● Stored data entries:

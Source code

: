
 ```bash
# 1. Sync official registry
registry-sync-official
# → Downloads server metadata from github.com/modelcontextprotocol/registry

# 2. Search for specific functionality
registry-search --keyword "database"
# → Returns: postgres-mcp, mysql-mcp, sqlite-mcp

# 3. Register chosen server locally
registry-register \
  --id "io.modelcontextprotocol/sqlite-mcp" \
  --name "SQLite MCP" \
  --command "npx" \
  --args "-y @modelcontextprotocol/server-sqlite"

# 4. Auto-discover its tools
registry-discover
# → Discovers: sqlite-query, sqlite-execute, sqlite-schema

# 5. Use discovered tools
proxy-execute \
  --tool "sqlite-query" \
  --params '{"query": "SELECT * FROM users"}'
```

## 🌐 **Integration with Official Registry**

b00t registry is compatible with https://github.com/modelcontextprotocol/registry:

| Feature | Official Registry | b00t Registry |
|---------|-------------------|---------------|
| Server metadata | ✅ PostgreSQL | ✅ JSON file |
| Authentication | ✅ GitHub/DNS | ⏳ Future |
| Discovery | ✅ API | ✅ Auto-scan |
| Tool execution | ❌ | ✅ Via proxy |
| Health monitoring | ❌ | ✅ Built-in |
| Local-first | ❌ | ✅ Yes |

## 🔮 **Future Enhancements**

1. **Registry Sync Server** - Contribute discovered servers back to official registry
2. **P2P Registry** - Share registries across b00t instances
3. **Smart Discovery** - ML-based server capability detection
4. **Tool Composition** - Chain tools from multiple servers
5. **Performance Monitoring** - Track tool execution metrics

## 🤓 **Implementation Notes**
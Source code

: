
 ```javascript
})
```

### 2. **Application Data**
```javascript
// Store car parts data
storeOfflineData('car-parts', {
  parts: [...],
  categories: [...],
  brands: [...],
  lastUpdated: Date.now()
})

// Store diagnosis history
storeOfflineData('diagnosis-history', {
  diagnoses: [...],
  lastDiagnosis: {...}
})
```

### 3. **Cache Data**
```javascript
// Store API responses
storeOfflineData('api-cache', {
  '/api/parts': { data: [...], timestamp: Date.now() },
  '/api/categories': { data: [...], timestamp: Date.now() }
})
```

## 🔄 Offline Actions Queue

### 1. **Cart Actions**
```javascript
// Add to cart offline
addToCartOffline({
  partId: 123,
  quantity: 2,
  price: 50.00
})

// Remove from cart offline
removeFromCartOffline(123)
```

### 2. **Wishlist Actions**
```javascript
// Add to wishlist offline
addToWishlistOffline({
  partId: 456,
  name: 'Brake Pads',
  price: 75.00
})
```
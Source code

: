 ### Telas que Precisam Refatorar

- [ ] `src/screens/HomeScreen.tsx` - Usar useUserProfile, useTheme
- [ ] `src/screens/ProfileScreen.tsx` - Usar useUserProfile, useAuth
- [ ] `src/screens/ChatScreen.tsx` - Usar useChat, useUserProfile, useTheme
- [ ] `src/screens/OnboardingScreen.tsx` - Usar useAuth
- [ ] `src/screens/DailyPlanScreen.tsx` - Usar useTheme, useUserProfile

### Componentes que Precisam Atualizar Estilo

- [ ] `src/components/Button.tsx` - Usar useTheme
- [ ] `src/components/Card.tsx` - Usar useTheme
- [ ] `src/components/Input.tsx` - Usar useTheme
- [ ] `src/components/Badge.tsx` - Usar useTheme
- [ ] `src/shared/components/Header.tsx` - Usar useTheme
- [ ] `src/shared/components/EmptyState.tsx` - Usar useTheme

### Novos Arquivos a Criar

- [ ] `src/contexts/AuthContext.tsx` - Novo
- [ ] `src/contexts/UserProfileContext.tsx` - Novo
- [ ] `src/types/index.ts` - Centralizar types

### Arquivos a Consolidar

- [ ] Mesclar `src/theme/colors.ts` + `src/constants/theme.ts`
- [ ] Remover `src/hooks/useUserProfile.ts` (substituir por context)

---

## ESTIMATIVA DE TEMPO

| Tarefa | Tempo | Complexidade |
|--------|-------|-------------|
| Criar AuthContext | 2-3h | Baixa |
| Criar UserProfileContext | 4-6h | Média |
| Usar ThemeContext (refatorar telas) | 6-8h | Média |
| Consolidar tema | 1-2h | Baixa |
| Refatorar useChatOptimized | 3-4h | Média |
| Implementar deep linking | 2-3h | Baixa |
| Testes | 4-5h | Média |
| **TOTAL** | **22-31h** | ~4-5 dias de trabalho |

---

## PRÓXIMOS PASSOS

● Work task:
Beginning at the top of the data, please return every line until and including the line containing "b00t registry is", copied exactly, and nothing past it.

● Solution to the exercise:
Source code

:
 ```bash
# 1. Sync official registry
registry-sync-official
# → Downloads server metadata from github.com/modelcontextprotocol/registry

# 2. Search for specific functionality
registry-search --keyword "database"
# → Returns: postgres-mcp, mysql-mcp, sqlite-mcp

# 3. Register chosen server locally
registry-register \
  --id "io.modelcontextprotocol/sqlite-mcp" \
  --name "SQLite MCP" \
  --command "npx" \
  --args "-y @modelcontextprotocol/server-sqlite"

# 4. Auto-discover its tools
registry-discover
# → Discovers: sqlite-query, sqlite-execute, sqlite-schema

# 5. Use discovered tools
proxy-execute \
  --tool "sqlite-query" \
  --params '{"query": "SELECT * FROM users"}'
```

## 🌐 **Integration with Official Registry**

b00t registry is compatible with https://github.com/modelcontextprotocol/registry:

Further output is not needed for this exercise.